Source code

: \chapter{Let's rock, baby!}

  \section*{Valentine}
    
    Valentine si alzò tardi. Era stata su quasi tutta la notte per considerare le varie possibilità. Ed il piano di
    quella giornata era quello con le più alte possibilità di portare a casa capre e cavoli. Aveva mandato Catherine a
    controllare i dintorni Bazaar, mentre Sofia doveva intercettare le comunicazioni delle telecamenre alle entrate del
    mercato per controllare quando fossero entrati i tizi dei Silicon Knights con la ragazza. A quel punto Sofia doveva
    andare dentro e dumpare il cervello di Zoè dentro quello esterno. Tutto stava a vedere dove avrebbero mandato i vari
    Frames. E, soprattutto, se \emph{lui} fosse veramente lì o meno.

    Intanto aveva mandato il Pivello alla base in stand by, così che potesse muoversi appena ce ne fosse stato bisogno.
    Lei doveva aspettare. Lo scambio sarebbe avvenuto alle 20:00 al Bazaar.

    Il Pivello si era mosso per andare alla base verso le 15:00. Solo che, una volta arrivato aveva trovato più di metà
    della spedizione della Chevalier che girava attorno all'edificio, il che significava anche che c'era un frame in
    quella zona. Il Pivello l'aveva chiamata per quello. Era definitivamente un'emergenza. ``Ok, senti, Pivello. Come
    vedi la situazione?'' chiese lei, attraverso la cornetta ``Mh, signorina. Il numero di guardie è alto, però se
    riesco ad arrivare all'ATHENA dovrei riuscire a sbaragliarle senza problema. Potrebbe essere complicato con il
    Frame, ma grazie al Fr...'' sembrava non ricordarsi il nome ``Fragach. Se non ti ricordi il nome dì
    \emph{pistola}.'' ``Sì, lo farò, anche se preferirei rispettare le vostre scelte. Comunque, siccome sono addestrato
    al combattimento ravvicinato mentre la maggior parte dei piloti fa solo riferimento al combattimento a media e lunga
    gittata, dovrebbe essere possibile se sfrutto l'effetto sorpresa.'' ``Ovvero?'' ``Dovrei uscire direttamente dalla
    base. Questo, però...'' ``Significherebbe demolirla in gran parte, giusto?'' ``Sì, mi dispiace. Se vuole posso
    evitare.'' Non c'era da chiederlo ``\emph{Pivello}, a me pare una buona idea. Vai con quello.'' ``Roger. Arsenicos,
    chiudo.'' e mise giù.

•••

Each line carrying the string "emph" should be copied out from the entries.

=== Response to the exercise ===
    Frames. E, soprattutto, se \emph{lui} fosse veramente lì o meno.
    \emph{pistola}.'' ``Sì, lo farò, anche se preferirei rispettare le vostre scelte. Comunque, siccome sono addestrato
    evitare.'' Non c'era da chiederlo ``\emph{Pivello}, a me pare una buona idea. Vai con quello.'' ``Roger. Arsenicos,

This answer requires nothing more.